El escritor ha de ser impúdico, no sólo
en la acepción lúdica que se le da al término (en ese aspecto ha de tener
cuidado con vanagloriarse de su falta de pudor), sino en cuanto a su mundo interior.
El mundo interior, ese abstracto que cada uno de nosotros construimos con
nuestras opiniones, emociones, recuerdos, juicios y prejuicios, es lo que el
escritor, sin ningún miramiento debe de poner en la hoja en blanco.
Y
ahí radica el problema, ahora sí que como dicen los gringos, ahí es donde la
caca le pega al ventilador. Por qué, porque nuestro mundo interior es, en
última instancia, lo único que poseemos, nuestro refugio y defensa contra el
mundo exterior, contra los demás.
Mostrar
aquello que rebulle dentro de nosotros, lo que somos, al fin, es abrir las
puertas de la ciudad sitiada, dejar al enemigo, los otros, entrar. Todos, al
menos quienes lean lo que escribamos, conocerán nuestros secretos, quedaremos sin
defensas.
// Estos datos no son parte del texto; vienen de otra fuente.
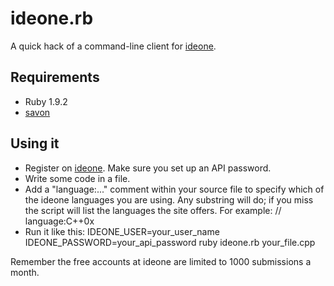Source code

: # ideone.rb

A quick hack of a command-line client for [ideone](http://ideone.com).

## Requirements

 * Ruby 1.9.2
 * [savon](http://rubygems.org/gems/savon)

## Using it

 * Register on [ideone](http://ideone.com). Make sure you set up an API password.
 * Write some code in a file.
 * Add a "language:..." comment within your source file to specify which of the ideone languages you are using. Any substring will do; if you miss the script will list the languages the site offers. For example:
    // language:C++0x
 * Run it like this:
    IDEONE_USER=your_user_name IDEONE_PASSWORD=your_api_password ruby ideone.rb your_file.cpp

Remember the free accounts at ideone are limited to 1000 submissions a month.

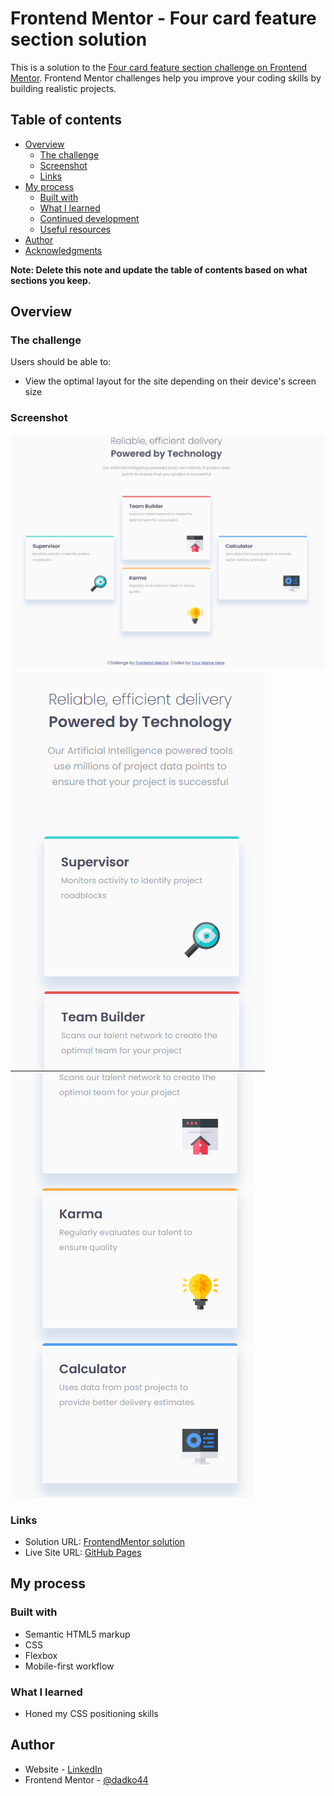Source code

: # Frontend Mentor - Four card feature section solution

This is a solution to the [Four card feature section challenge on Frontend Mentor](https://www.frontendmentor.io/challenges/four-card-feature-section-weK1eFYK). Frontend Mentor challenges help you improve your coding skills by building realistic projects. 

## Table of contents

- [Overview](#overview)
  - [The challenge](#the-challenge)
  - [Screenshot](#screenshot)
  - [Links](#links)
- [My process](#my-process)
  - [Built with](#built-with)
  - [What I learned](#what-i-learned)
  - [Continued development](#continued-development)
  - [Useful resources](#useful-resources)
- [Author](#author)
- [Acknowledgments](#acknowledgments)

**Note: Delete this note and update the table of contents based on what sections you keep.**

## Overview

### The challenge

Users should be able to:

- View the optimal layout for the site depending on their device's screen size

### Screenshot

![](./screenshot_1.png)
![](./screenshot_2.png)
![](./screenshot_3.png)

### Links

- Solution URL: [FrontendMentor solution](https://www.frontendmentor.io/profile/dadko44/solutions)
- Live Site URL: [GitHub Pages](https://dadko44.github.io/four-card-feature-section-master/)

## My process

### Built with

- Semantic HTML5 markup
- CSS
- Flexbox
- Mobile-first workflow

### What I learned

- Honed my CSS positioning skills

## Author

- Website - [LinkedIn](https://www.linkedin.com/in/dawid-kuczer-1a463a101/)
- Frontend Mentor - [@dadko44](https://www.frontendmentor.io/profile/dadko44)
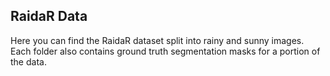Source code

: ## RaidaR Data
Here you can find the RaidaR dataset split into rainy and sunny images. Each folder also contains ground truth segmentation masks for a portion of the data.
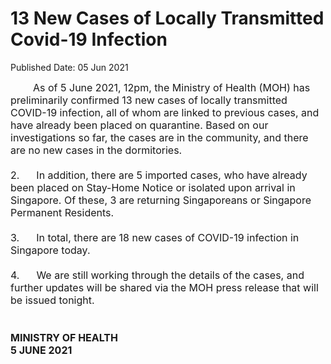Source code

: <html>
    <meta http-equiv="Content-Type" content="text/html; charset=utf-8"/>
    <meta charset="utf-8"/>
    <title>13 New Cases of Locally Transmitted Covid-19 Infection</title>
    <body><h1>13 New Cases of Locally Transmitted Covid-19 Infection</h1>
    <p>Published Date: 05 Jun 2021</p> <span style="font-size: 16px;">&nbsp; &nbsp; &nbsp; &nbsp; As of 5 June 2021, 12pm, the Ministry of Health (MOH) has preliminarily confirmed 13 new cases of locally transmitted COVID-19 infection, all of whom are linked to previous cases, and have already been placed on quarantine. Based on our investigations so far, the cases are in the community, and there are no new cases in the dormitories.<br><br>2.&nbsp; &nbsp; &nbsp; In addition, there are 5 imported cases, who have already been placed on Stay-Home Notice or isolated upon arrival in Singapore. Of these, 3 are returning Singaporeans or Singapore Permanent Residents.<br><br>3.&nbsp; &nbsp; &nbsp; In total, there are 18 new cases of COVID-19 infection in Singapore today.<br><br>4.&nbsp; &nbsp; &nbsp; We are still working through the details of the cases, and further updates will be shared via the MOH press release that will be issued tonight.<br><br><strong><br>MINISTRY OF HEALTH<br>5 JUNE 2021</strong></span><br></body>
</html>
Esa es una de las razones por las que los malos escritores no se
atreven a abrir las puertas de la defensa, por la que siguen siendo pudorosos.
Somos
pudorosos porque tememos que se rían de nosotros, la forma más sencilla de
pudor, el temor a que nos vean desnudos, se deriva de la risa que nuestra
desnudez pueda causar, los otros ríen de nosotros mientras permanecemos
sin ropa, sin esa defensa que representa la ropa frente a ellos.
Pero
la escritura, toda forma de arte verdadera, implica que el artista tome su mundo
interior y lo transforme, la actitud cambia, estás frente a los demás y ya no
te quedas desnudo por accidente, conoces tu cuerpo y sabes que lo puedes
mostrar. Desnudar tu alma —recurro a un lugar tan usado, pero que dado el
objetivo de lo que se quiere decir, funciona (¿por qué, si no, los lugares
comunes han llegado a serlo?)—, dejar tu espíritu en la obra, porque al fin,
sino es esa obra qué quedará de nosotros, nuestro mundo interior se irá cuando demos
el último respiro y de qué habrá servido todo ese universo propio que creamos
si no fuimos capaces de comunicarlo, de que alguien pudiera compartir lo que en
algún momento nos hizo sentir un atardecer de invierno en la casa paterna o ese
beso robado a los diecinueve años.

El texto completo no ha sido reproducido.